The door to Stephen and Nancy’s townhouse opened to reveal Nan with a wine glass in one hand and a bottle in the other.
“Are you coming over, or not?” she called. “The pizza’s getting cold.”
“On my way,” I said, turning to Judith, who was already following Nick, now coasting toward the pool. “See you guys in the morning.” Tim nodded at Nancy, swiveled his hips and headed toward his apartment, a sub-level unit impossible to rent. He had a wife in Mableton, where he’d presumably spent Christmas. Mrs. Tim was supposed to be living in the apartment, but hated the city and kept herself and their two children in the house she grew up in near Six Flags Over Georgia.

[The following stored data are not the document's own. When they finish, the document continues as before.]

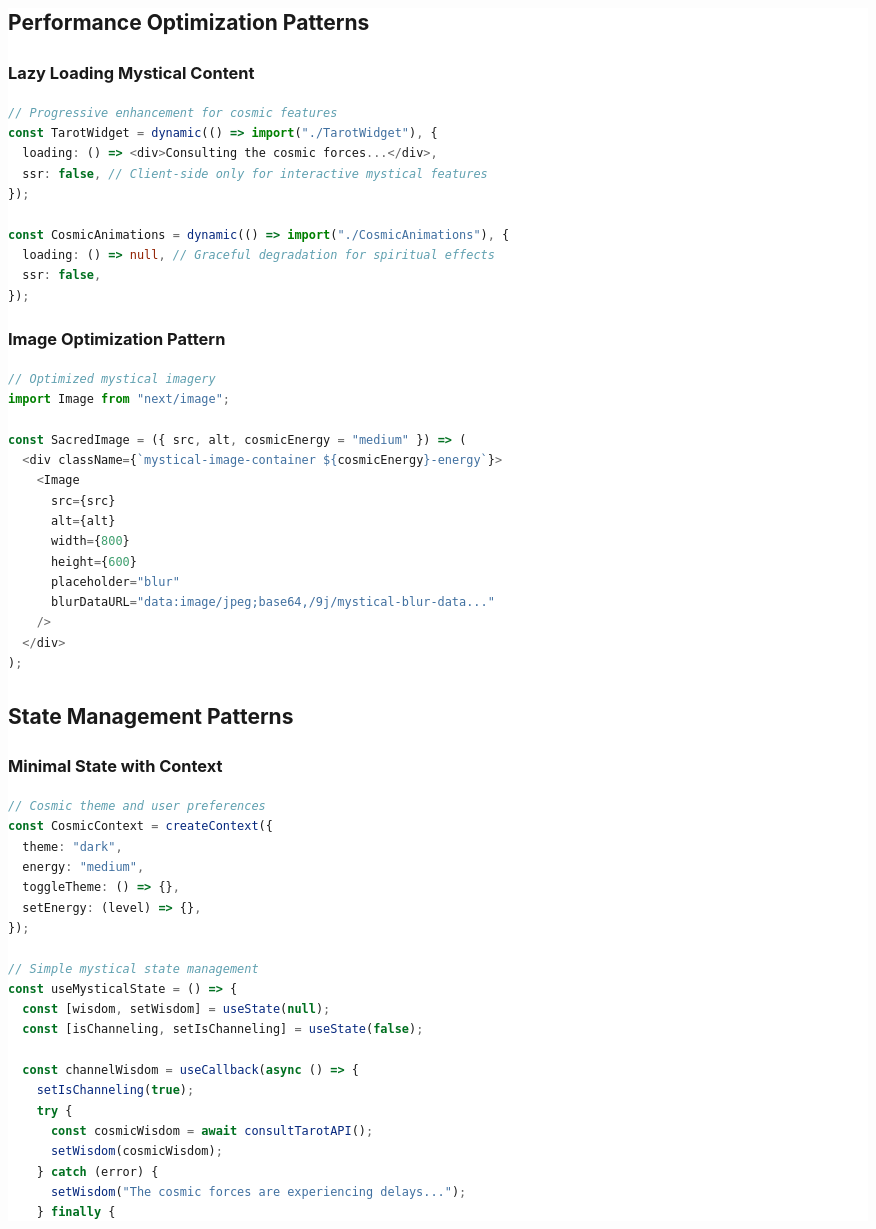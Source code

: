 ## Performance Optimization Patterns

### **Lazy Loading Mystical Content**

```typescript
// Progressive enhancement for cosmic features
const TarotWidget = dynamic(() => import("./TarotWidget"), {
  loading: () => <div>Consulting the cosmic forces...</div>,
  ssr: false, // Client-side only for interactive mystical features
});

const CosmicAnimations = dynamic(() => import("./CosmicAnimations"), {
  loading: () => null, // Graceful degradation for spiritual effects
  ssr: false,
});
```

### **Image Optimization Pattern**

```typescript
// Optimized mystical imagery
import Image from "next/image";

const SacredImage = ({ src, alt, cosmicEnergy = "medium" }) => (
  <div className={`mystical-image-container ${cosmicEnergy}-energy`}>
    <Image
      src={src}
      alt={alt}
      width={800}
      height={600}
      placeholder="blur"
      blurDataURL="data:image/jpeg;base64,/9j/mystical-blur-data..."
    />
  </div>
);
```

## State Management Patterns

### **Minimal State with Context**

```typescript
// Cosmic theme and user preferences
const CosmicContext = createContext({
  theme: "dark",
  energy: "medium",
  toggleTheme: () => {},
  setEnergy: (level) => {},
});

// Simple mystical state management
const useMysticalState = () => {
  const [wisdom, setWisdom] = useState(null);
  const [isChanneling, setIsChanneling] = useState(false);

  const channelWisdom = useCallback(async () => {
    setIsChanneling(true);
    try {
      const cosmicWisdom = await consultTarotAPI();
      setWisdom(cosmicWisdom);
    } catch (error) {
      setWisdom("The cosmic forces are experiencing delays...");
    } finally {
```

“He finally bring home Abigail’s car?” asked Nan, closing the door behind me. The aroma of a much better pizza than Patty and Ricky had eaten competed with the elusive fragrance of cardboard boxes and household cleaners. Trust Nancy to ensure her damage deposit. Theirs would be one less bathroom I’d have to clean next week.
“Said he picked it up from the mechanic.”
“Not today, he didn’t. I saw him driving it last week.”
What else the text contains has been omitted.